**Source data**
=-=-=

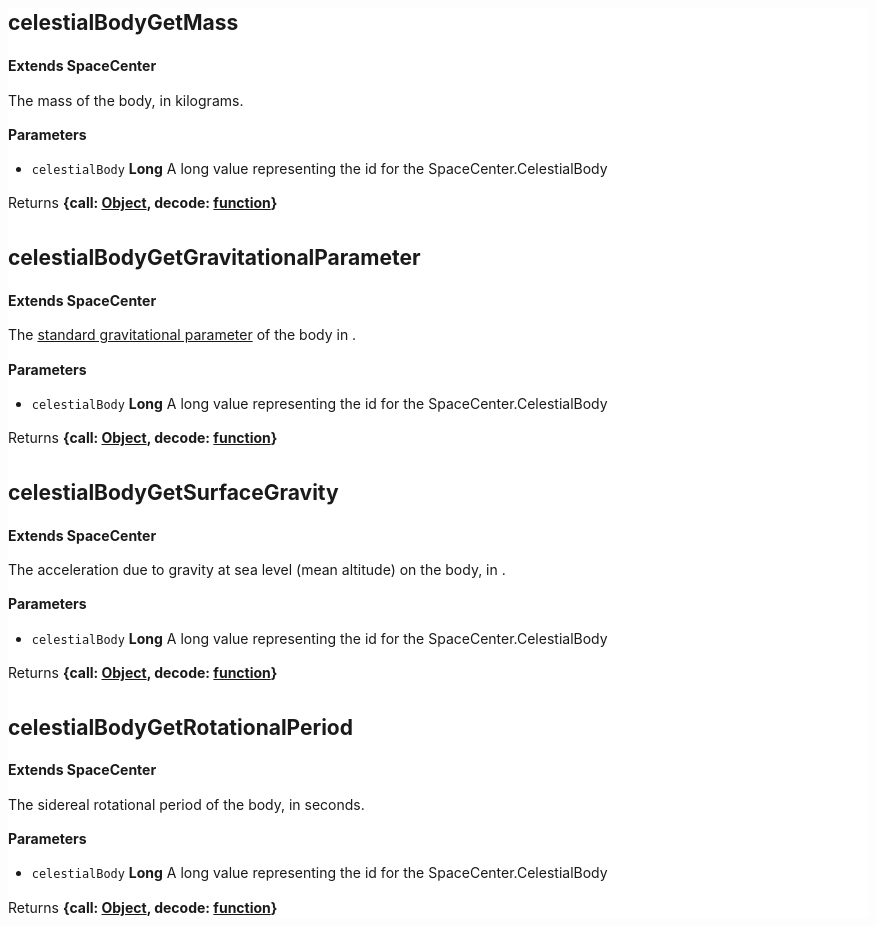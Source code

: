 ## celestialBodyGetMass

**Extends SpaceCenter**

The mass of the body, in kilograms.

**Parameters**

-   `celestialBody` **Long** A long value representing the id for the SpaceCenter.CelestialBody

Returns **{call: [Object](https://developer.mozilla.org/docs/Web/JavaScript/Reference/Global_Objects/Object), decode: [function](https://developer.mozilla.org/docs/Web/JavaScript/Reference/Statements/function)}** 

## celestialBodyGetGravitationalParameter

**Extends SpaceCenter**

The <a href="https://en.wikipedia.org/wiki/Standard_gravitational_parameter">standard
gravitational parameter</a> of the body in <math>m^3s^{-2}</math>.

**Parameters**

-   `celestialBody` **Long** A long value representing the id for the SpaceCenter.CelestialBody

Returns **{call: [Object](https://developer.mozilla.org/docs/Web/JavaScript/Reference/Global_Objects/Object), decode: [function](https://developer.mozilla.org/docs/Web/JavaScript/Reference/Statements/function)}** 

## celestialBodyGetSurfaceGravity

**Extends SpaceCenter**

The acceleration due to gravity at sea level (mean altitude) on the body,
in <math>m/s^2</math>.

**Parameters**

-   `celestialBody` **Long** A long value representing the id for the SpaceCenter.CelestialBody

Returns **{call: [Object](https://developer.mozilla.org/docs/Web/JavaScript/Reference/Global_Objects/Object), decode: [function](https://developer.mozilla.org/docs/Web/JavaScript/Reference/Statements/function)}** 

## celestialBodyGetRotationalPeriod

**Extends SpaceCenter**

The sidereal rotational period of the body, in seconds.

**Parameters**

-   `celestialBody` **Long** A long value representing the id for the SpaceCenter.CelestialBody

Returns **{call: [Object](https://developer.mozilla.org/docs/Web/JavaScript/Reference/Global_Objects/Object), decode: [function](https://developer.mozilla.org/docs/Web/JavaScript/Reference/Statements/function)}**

=-=-=

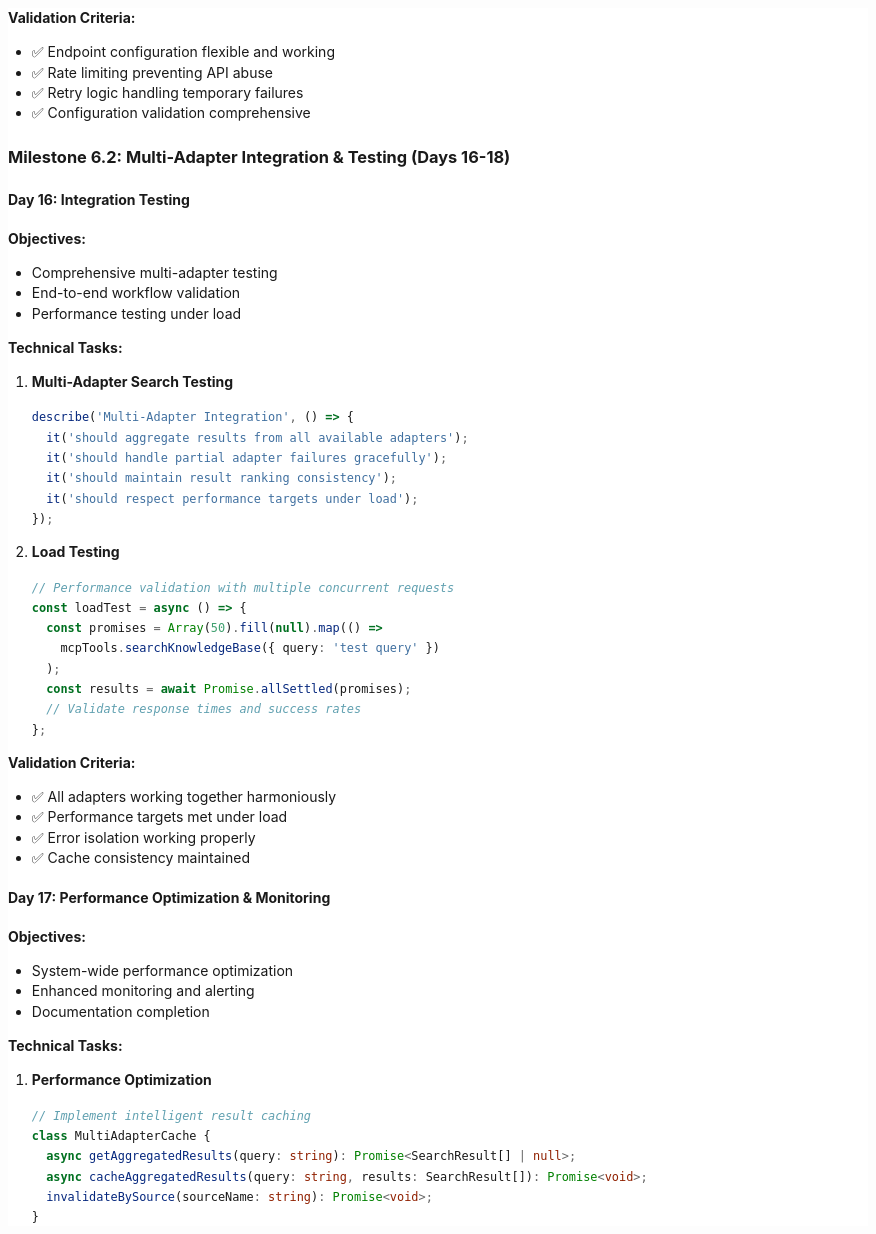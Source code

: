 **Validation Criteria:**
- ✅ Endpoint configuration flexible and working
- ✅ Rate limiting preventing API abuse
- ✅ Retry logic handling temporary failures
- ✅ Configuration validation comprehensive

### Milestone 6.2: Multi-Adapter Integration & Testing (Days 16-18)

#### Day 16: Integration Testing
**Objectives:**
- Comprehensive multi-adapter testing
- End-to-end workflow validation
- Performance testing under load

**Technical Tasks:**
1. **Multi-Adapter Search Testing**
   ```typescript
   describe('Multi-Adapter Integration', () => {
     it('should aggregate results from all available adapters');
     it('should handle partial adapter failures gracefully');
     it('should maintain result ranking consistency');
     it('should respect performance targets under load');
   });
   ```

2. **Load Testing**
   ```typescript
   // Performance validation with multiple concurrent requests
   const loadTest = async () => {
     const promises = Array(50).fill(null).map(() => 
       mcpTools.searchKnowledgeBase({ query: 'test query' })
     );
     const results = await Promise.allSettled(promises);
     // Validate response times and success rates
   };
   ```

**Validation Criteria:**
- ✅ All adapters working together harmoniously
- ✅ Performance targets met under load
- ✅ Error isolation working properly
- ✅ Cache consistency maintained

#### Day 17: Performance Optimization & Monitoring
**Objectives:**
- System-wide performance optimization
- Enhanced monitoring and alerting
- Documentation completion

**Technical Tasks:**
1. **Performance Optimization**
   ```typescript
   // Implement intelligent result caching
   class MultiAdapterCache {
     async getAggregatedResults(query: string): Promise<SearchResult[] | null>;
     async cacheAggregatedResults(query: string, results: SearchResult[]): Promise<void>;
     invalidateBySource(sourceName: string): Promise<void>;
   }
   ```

=-=-=

**Task to complete**
Each line in the entries above that includes the string "null" should be extracted.

**Your response**
     const promises = Array(50).fill(null).map(() => 
     async getAggregatedResults(query: string): Promise<SearchResult[] | null>;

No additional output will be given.